Play all audios:
ROME — In a country where a quick lunch is often a two-hour, four-course culinary event, the mere mention of American-style fast food is enough to give indigestion to the traditionalists,
even those who indulge in an occasional hurried pizza or barroom sandwich. Italy, alone among the countries of Europe, has for decades held out against what a critic here called the
“gastronomical imperialism” of American fast-food franchises that long ago swept through 14 other countries of the continent, including tiny Andorra. But the opening last week of the world’s
largest McDonald’s, virtually at the foot of the Spanish Steps, marks something of a watershed in a flood of hamburger joints that in just three years has threatened to engulf the last
holdout. Change in Labor Laws According to Jacques Bahbout, who has the franchise for McDonald’s in Rome, it was not a change in Italian tastes that broke what the newspaper La Repubblica
called “the last of the plastic curtains between us and the U.S.A.” It was a change in Italy’s labor laws dealing with low-cost, part-time workers. Until a few years ago, it was illegal to
hire hourly help for split shifts at short-order counters, at the noon and evening rush hours when fast food moves fastest. Now part-time counter help is both legal and economical, Bahbout
said, and as a direct result more than 125 U.S.-style fast-food outlets have opened in Italy, mainly in the north, since 1982. Another 40, including two new Wendy’s in Venice and Milan and
two more McDonald’s in Rome, are planned by summer. And even more hamburger emporiums are in the works in the coming year, for Naples and points south. It all began more than three decades
ago in San Bernardino, Calif., when brothers Mac and Dick McDonald found success by selling hamburgers and milkshakes in a hurry. Mixing-machine manufacturer and salesman Ray Kroc dropped in
one day in 1954, recognized the potential and bought franchise rights from the McDonald brothers. Kroc opened the first McDonald’s in Des Plaines, Ill., in 1955. The Roman McDonald’s is the
9,007th. Doing a Booming Business Despite the Italian passion for dining “with our feet under the table,” as an old expression has it, the fast-food places have been doing a booming
business. Desiderio Provera, a top Wendy’s executive in Milan, said his five outlets--one just off graceful St. Mark’s square in Venice and four in Milan--have been averaging more than 1,000
hamburgers each per day at what he called “an average velocity (time per serving) of 15 seconds.” Giorgio Manfredini, who runs Italy’s latest home-grown hamburger chain, Burghey’s, said
“our turnover has doubled every year and we’re still growing.” Burghey’s is distinguished for having the only drive-in hamburger place in Italy, opened last fall on Lake Maggiore, and, since
1982, has established 12 “sales points,” as Manfredini calls them, in Milan, Genoa, Como, Pavia, Bergamo, Novara and Vicenza. All told, industry sources said the new fast-food outlets had a
1985 turnover of about $50 million. Growth, including a proposed Wendy’s invasion of historic Florence, is expected to be geometric. Traditional restaurateurs within customer-hailing
distance of the new fast-food places say they are not worried. “The kind of person who would eat a Big Mac with a milkshake is not the kind of person who asks for a table here,” a disdainful
waiter said at Nino’s, Rome’s best Tuscan restaurant, which is situated on the Via Borgognona, about 100 yards from the new McDonald’s in the Piazza di Spagna. Indeed, most of Rome’s new
hamburger joints, with names like Big Burg, Benny Burger, Quick and Boburger, appear to have become hangouts and watering holes for young people in their teens and early 20s, a phenomenon
that worries some social critics. ‘Death of Italian Cuisine’ “With so many working mothers in Rome, we have a new generation with no place else to go for the meals they used to get at home,”

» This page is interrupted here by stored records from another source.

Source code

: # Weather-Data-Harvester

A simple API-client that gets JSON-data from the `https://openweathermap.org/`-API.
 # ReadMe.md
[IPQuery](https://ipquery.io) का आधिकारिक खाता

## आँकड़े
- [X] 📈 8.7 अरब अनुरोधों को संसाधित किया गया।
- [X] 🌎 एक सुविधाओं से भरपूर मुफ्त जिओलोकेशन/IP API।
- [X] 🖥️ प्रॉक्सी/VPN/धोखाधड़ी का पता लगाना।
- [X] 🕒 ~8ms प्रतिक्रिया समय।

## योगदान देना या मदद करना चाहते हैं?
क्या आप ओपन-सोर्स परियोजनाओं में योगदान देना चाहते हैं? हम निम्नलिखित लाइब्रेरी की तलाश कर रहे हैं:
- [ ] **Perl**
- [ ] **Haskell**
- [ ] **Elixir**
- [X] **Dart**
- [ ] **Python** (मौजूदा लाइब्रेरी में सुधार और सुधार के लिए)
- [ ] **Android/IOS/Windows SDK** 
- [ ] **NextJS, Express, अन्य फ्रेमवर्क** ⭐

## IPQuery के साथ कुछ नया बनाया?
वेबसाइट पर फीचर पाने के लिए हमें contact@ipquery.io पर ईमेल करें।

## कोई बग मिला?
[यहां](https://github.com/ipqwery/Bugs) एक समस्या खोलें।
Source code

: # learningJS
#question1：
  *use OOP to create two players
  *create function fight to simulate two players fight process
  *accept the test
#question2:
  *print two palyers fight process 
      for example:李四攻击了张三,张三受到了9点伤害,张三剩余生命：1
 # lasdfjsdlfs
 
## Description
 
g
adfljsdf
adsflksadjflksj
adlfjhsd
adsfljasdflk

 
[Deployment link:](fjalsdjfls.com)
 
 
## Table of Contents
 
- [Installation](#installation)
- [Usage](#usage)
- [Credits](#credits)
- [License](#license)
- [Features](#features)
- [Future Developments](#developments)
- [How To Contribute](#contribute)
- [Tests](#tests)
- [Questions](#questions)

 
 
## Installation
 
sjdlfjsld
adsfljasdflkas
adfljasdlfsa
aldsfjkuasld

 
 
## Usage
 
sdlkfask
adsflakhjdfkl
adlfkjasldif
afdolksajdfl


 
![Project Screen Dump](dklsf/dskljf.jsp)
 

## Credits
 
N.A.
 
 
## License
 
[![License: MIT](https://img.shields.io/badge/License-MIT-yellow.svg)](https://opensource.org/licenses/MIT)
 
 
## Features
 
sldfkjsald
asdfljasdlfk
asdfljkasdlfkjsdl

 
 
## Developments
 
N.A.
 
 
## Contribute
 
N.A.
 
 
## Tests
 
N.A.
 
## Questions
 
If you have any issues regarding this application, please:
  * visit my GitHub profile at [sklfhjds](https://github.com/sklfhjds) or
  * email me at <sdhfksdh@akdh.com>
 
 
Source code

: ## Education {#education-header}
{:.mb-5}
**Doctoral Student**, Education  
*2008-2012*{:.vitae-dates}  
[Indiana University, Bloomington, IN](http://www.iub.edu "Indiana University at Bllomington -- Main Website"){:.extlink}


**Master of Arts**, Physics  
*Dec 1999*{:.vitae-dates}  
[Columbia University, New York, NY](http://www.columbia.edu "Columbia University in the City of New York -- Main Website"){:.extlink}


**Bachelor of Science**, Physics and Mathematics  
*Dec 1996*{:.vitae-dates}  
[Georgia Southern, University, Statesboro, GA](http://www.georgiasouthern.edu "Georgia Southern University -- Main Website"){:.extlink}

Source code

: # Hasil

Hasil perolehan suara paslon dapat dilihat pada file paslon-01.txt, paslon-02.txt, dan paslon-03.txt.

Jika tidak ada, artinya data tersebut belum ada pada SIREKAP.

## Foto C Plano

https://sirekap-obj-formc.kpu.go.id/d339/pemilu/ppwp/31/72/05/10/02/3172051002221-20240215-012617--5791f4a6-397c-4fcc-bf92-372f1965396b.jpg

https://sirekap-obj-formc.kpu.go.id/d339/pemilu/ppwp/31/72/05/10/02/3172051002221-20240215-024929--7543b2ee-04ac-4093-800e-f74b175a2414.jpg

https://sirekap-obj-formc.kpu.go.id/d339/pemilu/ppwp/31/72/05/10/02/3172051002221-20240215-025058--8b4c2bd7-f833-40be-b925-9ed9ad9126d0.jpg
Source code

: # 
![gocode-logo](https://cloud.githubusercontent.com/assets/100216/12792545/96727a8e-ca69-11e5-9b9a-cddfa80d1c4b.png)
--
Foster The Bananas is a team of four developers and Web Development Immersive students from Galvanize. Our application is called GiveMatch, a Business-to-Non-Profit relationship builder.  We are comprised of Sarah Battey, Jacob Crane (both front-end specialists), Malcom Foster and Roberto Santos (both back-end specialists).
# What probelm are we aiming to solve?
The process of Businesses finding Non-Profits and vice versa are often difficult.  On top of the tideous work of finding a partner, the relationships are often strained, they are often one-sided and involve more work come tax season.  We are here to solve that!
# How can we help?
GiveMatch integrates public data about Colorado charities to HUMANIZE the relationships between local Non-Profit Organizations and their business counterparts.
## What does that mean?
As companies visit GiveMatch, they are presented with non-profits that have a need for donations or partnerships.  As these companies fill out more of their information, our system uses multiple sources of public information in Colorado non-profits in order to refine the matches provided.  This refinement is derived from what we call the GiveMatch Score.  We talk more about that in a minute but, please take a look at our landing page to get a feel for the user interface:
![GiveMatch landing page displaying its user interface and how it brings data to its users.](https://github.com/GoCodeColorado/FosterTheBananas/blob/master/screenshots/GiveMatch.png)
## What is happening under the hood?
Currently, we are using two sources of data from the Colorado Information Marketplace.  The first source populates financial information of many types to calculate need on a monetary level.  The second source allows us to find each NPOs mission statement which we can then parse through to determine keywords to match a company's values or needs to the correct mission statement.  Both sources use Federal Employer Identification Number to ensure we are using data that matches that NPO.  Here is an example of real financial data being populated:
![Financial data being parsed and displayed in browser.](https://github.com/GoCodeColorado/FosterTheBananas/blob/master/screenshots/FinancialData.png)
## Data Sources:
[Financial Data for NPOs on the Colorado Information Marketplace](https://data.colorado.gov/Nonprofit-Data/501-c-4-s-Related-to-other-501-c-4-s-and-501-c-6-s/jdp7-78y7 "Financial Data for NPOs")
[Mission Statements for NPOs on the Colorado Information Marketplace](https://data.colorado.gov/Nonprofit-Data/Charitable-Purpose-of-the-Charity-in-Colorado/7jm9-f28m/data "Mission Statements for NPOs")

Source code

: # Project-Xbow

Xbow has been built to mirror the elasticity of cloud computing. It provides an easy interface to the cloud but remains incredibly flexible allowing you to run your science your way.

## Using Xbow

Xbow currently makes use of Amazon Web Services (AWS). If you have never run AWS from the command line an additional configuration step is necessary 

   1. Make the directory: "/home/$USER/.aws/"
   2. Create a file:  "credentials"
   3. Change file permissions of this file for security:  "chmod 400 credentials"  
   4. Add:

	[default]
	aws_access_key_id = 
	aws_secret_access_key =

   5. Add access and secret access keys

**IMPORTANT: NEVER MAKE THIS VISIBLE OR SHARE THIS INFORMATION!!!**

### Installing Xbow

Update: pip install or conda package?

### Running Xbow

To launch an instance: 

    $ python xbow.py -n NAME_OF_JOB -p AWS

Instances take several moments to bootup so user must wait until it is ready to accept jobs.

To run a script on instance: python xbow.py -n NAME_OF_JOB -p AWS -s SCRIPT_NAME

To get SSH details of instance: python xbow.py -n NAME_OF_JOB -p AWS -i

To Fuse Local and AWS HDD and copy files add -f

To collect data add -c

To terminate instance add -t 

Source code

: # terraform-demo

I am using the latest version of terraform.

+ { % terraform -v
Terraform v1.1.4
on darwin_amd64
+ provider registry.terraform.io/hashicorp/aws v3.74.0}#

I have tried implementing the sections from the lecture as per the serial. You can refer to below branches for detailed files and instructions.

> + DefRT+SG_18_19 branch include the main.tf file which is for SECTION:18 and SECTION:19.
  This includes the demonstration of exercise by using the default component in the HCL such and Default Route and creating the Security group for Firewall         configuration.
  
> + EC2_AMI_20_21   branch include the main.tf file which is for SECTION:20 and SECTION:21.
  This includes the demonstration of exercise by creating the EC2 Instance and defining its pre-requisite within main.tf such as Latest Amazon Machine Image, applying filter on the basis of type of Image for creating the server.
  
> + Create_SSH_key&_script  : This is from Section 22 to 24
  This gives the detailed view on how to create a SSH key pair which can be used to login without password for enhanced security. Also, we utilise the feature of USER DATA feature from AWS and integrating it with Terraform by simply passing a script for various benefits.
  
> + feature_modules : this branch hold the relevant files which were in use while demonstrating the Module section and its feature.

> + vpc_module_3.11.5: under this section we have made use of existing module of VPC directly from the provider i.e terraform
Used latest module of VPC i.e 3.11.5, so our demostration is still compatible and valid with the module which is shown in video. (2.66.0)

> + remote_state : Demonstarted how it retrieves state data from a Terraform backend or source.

said a disgruntled working mother who still goes home to make a midday family meal. “Most of the mothers have forgotten how to cook, and the new generation of girls isn’t learning. This
could be the death of Italian cuisine.” Provera, the Wendy’s executive, said that he, too, views the Italian family as a problem, but from a different perspective. “Only the kids come to
Wendy’s,” he complained. “We can’t call this a success until we get the entire family.” But with McDonald’s Italian flagship ready to sail in the Piazza di Spagna--already one newspaper is
referring to it as “Piazza McSpagna, site of the Spanish McSteps”--Bahbout expects the youth-only image of fast food to change, and he has gone to considerable lengths to assure that the
golden arches, at least, will open to plenty of grown-up customers. For starters, he has remodeled the entryway of an old and somewhat seedy bar-restaurant that he owned in one of the
piazza’s most imposing Renaissance buildings. Now it looks like the opening to a chic sidewalk cafe, paved with traditional Rome cobblestones. Unlike many of the franchise chain’s
establishments, there is no massive golden arch or flashing boast of how many billions of meat patties have been sold. Instead, there is just a simple “McDonald’s” in soberly lighted
typeface. Fake Roman Stucco Walls Inside, the sham sidewalk cafe gives way to a lengthy simulated alley, also paved in cobblestone and flanked by fake Roman stucco walls punctuated by false
doorways that look like the entryways to neighborhood buildings. The whole entry area is lighted by the same kind of turn-of-the-century street lamps that light the Piazza di Spagna itself.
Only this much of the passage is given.